The Family and Medical Insurance Leave (FAMILY) Act, also known as Bill 118 hr 3481, is a piece of legislation introduced in the US Congress. The bill aims to provide paid family and medical leave to American workers.
Under the FAMILY Act, eligible employees would be able to take up to 12 weeks of paid leave to care for a new child, a seriously ill family member, or their own serious health condition. The leave would be funded through a payroll tax on both employees and employers, with the cost shared between the two.
The bill also includes provisions to ensure that small businesses are not disproportionately burdened by the new requirements.
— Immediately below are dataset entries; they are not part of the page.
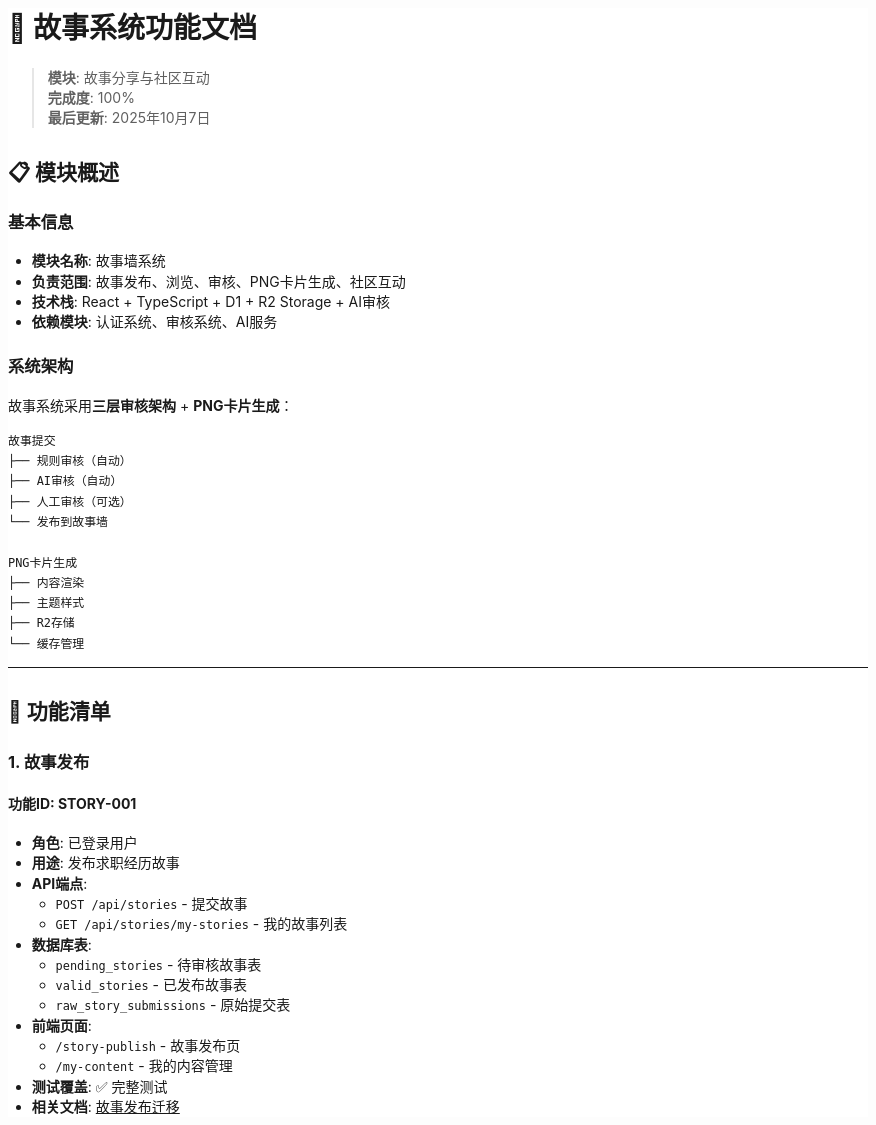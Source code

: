 # 📖 故事系统功能文档

> **模块**: 故事分享与社区互动  
> **完成度**: 100%  
> **最后更新**: 2025年10月7日

## 📋 模块概述

### 基本信息
- **模块名称**: 故事墙系统
- **负责范围**: 故事发布、浏览、审核、PNG卡片生成、社区互动
- **技术栈**: React + TypeScript + D1 + R2 Storage + AI审核
- **依赖模块**: 认证系统、审核系统、AI服务

### 系统架构
故事系统采用**三层审核架构** + **PNG卡片生成**：

```
故事提交
├── 规则审核（自动）
├── AI审核（自动）
├── 人工审核（可选）
└── 发布到故事墙

PNG卡片生成
├── 内容渲染
├── 主题样式
├── R2存储
└── 缓存管理
```

---

## 🎯 功能清单

### 1. 故事发布

#### 功能ID: STORY-001
- **角色**: 已登录用户
- **用途**: 发布求职经历故事
- **API端点**: 
  - `POST /api/stories` - 提交故事
  - `GET /api/stories/my-stories` - 我的故事列表
- **数据库表**: 
  - `pending_stories` - 待审核故事表
  - `valid_stories` - 已发布故事表
  - `raw_story_submissions` - 原始提交表
- **前端页面**: 
  - `/story-publish` - 故事发布页
  - `/my-content` - 我的内容管理
- **测试覆盖**: ✅ 完整测试
- **相关文档**: [故事发布迁移](../../../../STORY_PUBLISH_MIGRATION.md)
It would create a new Office of Paid Family and Medical Leave within the Social Security Administration to administer the program and ensure compliance.
Supporters of the FAMILY Act argue that paid family and medical leave is essential for the well-being of American families and the economy as a whole. They point to research showing that paid leave can reduce turnover, increase productivity, and improve health outcomes.
Opponents of the bill raise concerns about the cost of implementing a new paid leave program and the potential impact on businesses, particularly small businesses. They argue that the government should not be involved in mandating paid leave and that businesses should be able to decide on their own policies.
Overall, the FAMILY Act is a significant piece of legislation that aims to address the issue of paid family and medical leave in the United States. Its fate in Congress remains uncertain, but it has sparked an important debate about the role of government in supporting working families.